▸ WHAT TO WORK ON
All lines below containing "agent" are to be listed.

▸ DATA TO PROCESS
◇ ◇ ◇ ◇ ◇ ◇ ◇

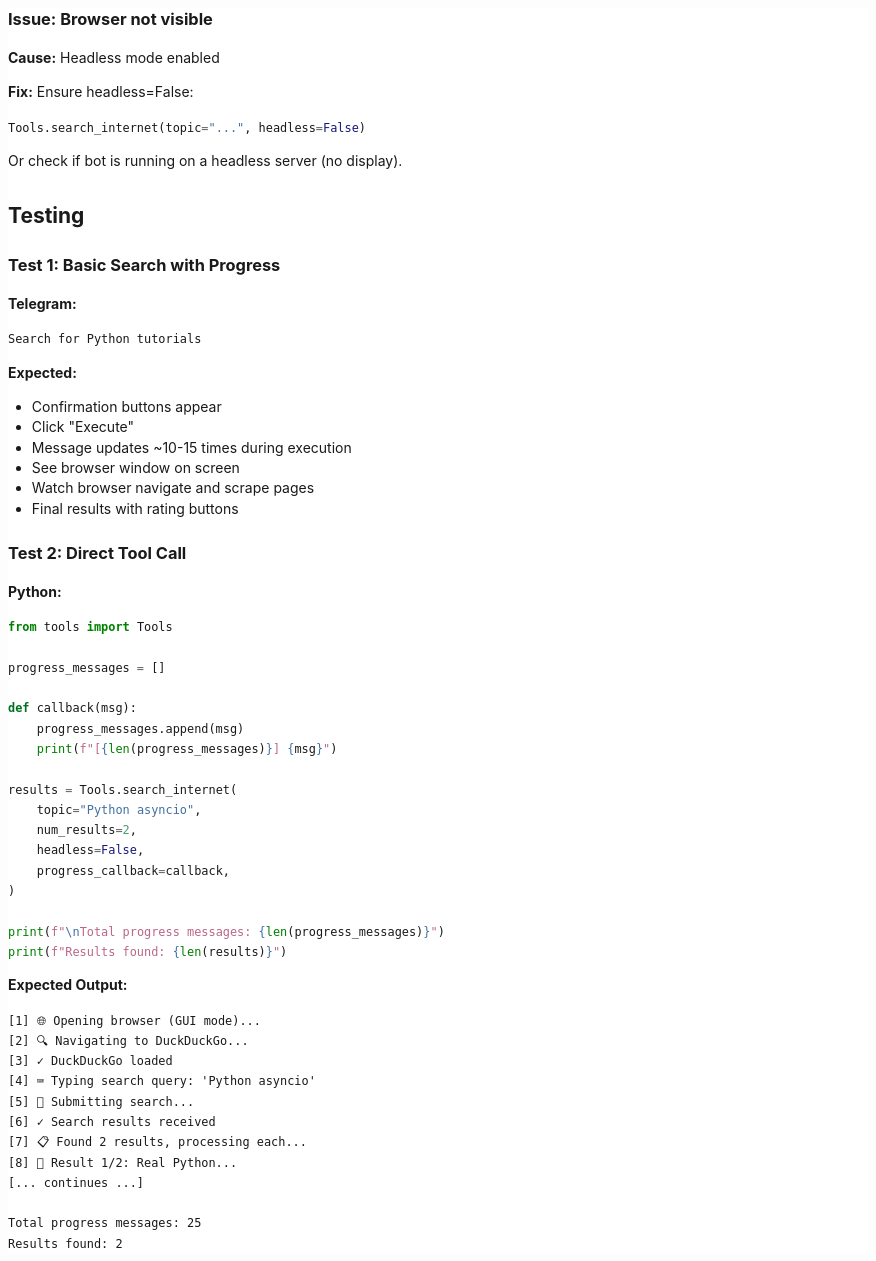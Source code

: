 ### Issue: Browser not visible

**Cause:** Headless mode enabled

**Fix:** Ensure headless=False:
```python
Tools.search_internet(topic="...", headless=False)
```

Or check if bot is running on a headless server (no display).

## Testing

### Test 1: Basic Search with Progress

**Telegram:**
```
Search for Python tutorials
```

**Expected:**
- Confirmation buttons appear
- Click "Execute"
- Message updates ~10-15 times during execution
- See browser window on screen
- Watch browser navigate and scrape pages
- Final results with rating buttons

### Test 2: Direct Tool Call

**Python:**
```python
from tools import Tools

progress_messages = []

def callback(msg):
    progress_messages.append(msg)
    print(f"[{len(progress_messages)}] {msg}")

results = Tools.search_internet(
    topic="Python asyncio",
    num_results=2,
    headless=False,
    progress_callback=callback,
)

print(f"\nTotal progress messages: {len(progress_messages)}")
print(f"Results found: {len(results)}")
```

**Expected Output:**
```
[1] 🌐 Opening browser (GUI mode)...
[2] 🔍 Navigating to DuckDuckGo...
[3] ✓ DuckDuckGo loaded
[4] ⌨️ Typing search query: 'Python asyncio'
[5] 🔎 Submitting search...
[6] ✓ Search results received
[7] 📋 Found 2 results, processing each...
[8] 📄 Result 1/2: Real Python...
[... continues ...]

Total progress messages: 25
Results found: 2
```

◇ ◇ ◇ ◇ ◇ ◇ ◇

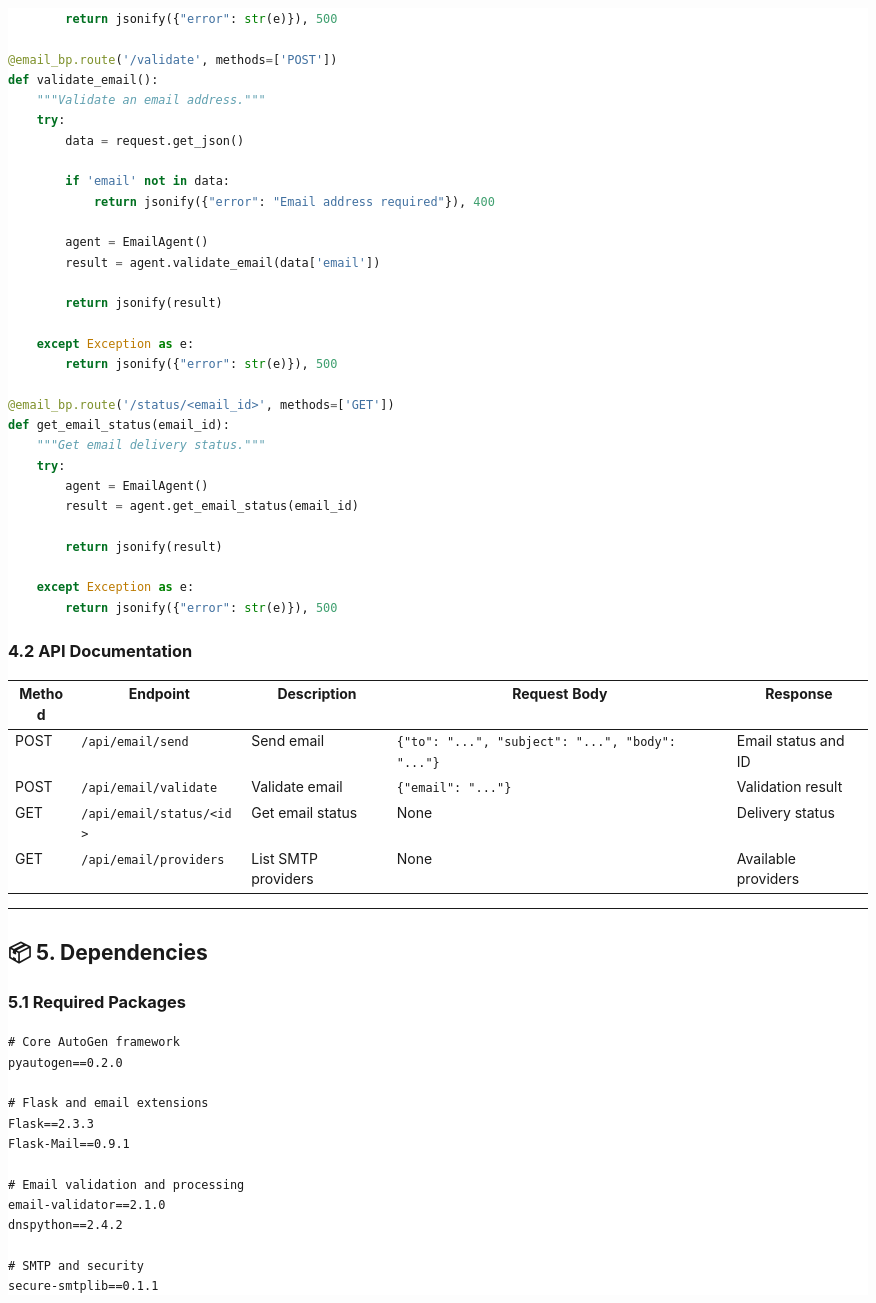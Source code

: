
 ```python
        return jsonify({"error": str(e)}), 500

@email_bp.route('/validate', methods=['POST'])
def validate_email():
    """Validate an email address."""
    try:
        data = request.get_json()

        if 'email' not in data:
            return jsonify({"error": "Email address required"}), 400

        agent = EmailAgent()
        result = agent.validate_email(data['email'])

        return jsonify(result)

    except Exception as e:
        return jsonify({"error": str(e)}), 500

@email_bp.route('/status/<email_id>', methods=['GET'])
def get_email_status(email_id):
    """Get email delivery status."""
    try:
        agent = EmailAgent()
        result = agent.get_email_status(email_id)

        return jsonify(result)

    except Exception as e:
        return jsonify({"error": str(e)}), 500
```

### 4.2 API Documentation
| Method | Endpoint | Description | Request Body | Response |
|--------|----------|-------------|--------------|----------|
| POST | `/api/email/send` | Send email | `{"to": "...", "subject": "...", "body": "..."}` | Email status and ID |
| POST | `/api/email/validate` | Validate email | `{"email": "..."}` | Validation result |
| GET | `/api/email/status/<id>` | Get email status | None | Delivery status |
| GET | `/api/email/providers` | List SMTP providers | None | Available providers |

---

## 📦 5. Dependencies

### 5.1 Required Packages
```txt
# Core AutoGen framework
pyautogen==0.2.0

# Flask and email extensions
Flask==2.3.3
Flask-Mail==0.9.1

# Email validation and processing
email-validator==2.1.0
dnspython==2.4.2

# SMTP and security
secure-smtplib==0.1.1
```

◇ ◇ ◇ ◇ ◇ ◇ ◇

▸ EXERCISE OUTPUT
        agent = EmailAgent()
        result = agent.validate_email(data['email'])
        agent = EmailAgent()
        result = agent.get_email_status(email_id)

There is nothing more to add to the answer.